Smith was married to Mary Felice (née Morrison), author of Baba of Karo (1954), with whom he shared a lifelong collaboration. They had three sons.

== Anthropology ==
Smith's professional career in anthropology, straddling three continents and the Caribbean, was distinguished. His first appointment, which made possible a return home after eleven years, was to the Institute of Social and Economic Research in Jamaica. When the ISER was merged into what is now the University of the West Indies, Smith was also appointed a senior lecturer in sociology. Over eight years, he embarked on an ambitious program of Caribbean research, carried out a year's field work in Nigeria, published prolifically on both the West Indies and Africa, and established his reputation as an anthropologist. In 1961, he left Jamaica to become professor of anthropology at the University of California at Los Angeles. Lasting eight years, this first stay in the United States provided the impetus for four books and some thirty articles. He, Mary and their three boys returned to Great Britain in 1969. It was a move made for personal rather than academic reasons, without any prior offers of employment. Smith was offered the chair of his old department at University College London. When in 1972 while at UCL, his old schoolmate and Prime Minister of Jamaica, Michael Manley, requested his services as special adviser, he accepted this added appointment as well. This policy-related assignment lasted until 1977 and was carried out during one of the darkest periods of modern Jamaican history. Smith returned to the United States in 1978 as the Franklin M. Crosby Professor of the Human Environment at Yale University, a post he held until his retirement in 1986.

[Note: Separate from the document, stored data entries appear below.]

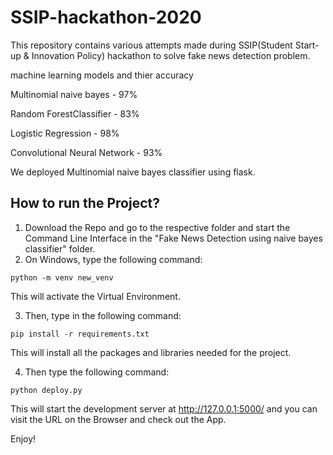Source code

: # SSIP-hackathon-2020  


This repository contains various attempts made during SSIP(Student Start-up & Innovation Policy) hackathon to solve fake news detection problem.   


machine learning models and thier accuracy  

Multinomial naive bayes - 97%  

Random ForestClassifier - 83%  

Logistic Regression - 98%  

Convolutional Neural Network - 93%  


We deployed Multinomial naive bayes classifier using flask.  

## How to run the Project? 

1. Download the Repo and go to the respective folder and start the Command Line Interface in the "Fake News Detection using naive bayes classifier" folder.
2. On Windows, type the following command: 

```
python -m venv new_venv
```

This will activate the Virtual Environment. 

3. Then, type in the following command: 

```
pip install -r requirements.txt
```

This will install all the packages and libraries needed for the project. 

4. Then type the following command: 

```
python deploy.py
```

This will start the development server at http://127.0.0.1:5000/ and you can visit the URL on the Browser and check out the App. 

Enjoy!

Smith was both theorist and field worker. His personal field research in Africa and the West Indies stretched over half a century. In 1949–50, 1958–59, 1972, and 1977–78, he studied the Hausa, Kagoro, and Kadara in Northern Nigeria. In 1952–53, he worked in Grenada and its dependency Carriacou on social stratification, religion, kinship, and community. In 1955, 1960, 1964, and 1974–75 he carried out a variety of field projects, some with an applied bent, in Jamaica. And, finally in 1990, when he was nearly seventy years old, he returned to Grenada to study the course of education since independence. His books on Africa include: The Economy of Hausa Communities of Zaria; Government in Zazzau, 1800–1950; Pluralism in Africa (with Leo Kuper); The Affairs of Daura; and Government in Kano, 1350–1959. On West Indian themes, they include: A Framework for Caribbean Studies; A Report on Labour Supply in Rural Jamaica; A Sociological Manual for Extension Workers in the Caribbean (with G.J. Kruijer); The Ras Tafari Movement in Kingston, Jamaica (with R. Augier and R.M. Nettleford); West Indian Family Structure; Kinship and Community in Carriacou; Dark Puritan; The Plural Society in the British West Indies; Stratification in Grenada; Culture, Race and Class in the Commonwealth Caribbean; Poverty in Jamaica and Pluralism, Politics and Ideology in the Creole Caribbean. Corporations and Society, a collection of his articles, transcends regional emphases and deals directly with theoretical and methodological issues.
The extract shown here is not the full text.